<<<<
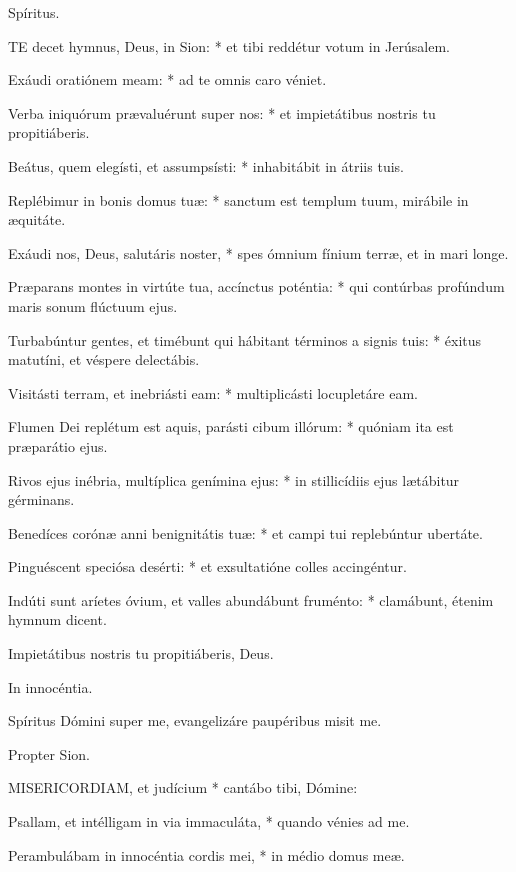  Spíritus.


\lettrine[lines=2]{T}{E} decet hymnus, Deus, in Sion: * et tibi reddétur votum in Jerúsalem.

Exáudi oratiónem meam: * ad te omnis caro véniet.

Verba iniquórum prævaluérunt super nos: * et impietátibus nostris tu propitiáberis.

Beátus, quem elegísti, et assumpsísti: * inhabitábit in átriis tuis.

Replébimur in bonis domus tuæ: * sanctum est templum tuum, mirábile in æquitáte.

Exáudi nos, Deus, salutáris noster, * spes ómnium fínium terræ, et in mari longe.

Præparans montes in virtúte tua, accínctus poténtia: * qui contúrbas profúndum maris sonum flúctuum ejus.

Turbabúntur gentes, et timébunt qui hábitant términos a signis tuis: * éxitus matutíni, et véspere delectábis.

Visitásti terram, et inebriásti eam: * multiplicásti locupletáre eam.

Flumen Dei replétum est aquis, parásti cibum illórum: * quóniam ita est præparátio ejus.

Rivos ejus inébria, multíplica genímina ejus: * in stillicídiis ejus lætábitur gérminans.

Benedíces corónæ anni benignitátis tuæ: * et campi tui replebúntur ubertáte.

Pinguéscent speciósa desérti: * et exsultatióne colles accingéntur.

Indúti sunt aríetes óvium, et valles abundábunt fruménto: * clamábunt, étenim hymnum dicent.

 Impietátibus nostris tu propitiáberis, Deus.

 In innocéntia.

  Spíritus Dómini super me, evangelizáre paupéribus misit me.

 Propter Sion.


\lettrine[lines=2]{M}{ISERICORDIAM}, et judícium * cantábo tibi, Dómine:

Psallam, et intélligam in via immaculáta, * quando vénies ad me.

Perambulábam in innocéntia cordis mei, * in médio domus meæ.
>>>>
What is needed — With the pictures omitted, print each line of the data above precisely as given.

Result —
  Spíritus.


\lettrine[lines=2]{T}{E} decet hymnus, Deus, in Sion: * et tibi reddétur votum in Jerúsalem.

Exáudi oratiónem meam: * ad te omnis caro véniet.

Verba iniquórum prævaluérunt super nos: * et impietátibus nostris tu propitiáberis.

Beátus, quem elegísti, et assumpsísti: * inhabitábit in átriis tuis.

Replébimur in bonis domus tuæ: * sanctum est templum tuum, mirábile in æquitáte.

Exáudi nos, Deus, salutáris noster, * spes ómnium fínium terræ, et in mari longe.

Præparans montes in virtúte tua, accínctus poténtia: * qui contúrbas profúndum maris sonum flúctuum ejus.

Turbabúntur gentes, et timébunt qui hábitant términos a signis tuis: * éxitus matutíni, et véspere delectábis.

Visitásti terram, et inebriásti eam: * multiplicásti locupletáre eam.

Flumen Dei replétum est aquis, parásti cibum illórum: * quóniam ita est præparátio ejus.

Rivos ejus inébria, multíplica genímina ejus: * in stillicídiis ejus lætábitur gérminans.

Benedíces corónæ anni benignitátis tuæ: * et campi tui replebúntur ubertáte.

Pinguéscent speciósa desérti: * et exsultatióne colles accingéntur.

Indúti sunt aríetes óvium, et valles abundábunt fruménto: * clamábunt, étenim hymnum dicent.

 Impietátibus nostris tu propitiáberis, Deus.

 In innocéntia.

  Spíritus Dómini super me, evangelizáre paupéribus misit me.

 Propter Sion.


\lettrine[lines=2]{M}{ISERICORDIAM}, et judícium * cantábo tibi, Dómine:

Psallam, et intélligam in via immaculáta, * quando vénies ad me.

Perambulábam in innocéntia cordis mei, * in médio domus meæ.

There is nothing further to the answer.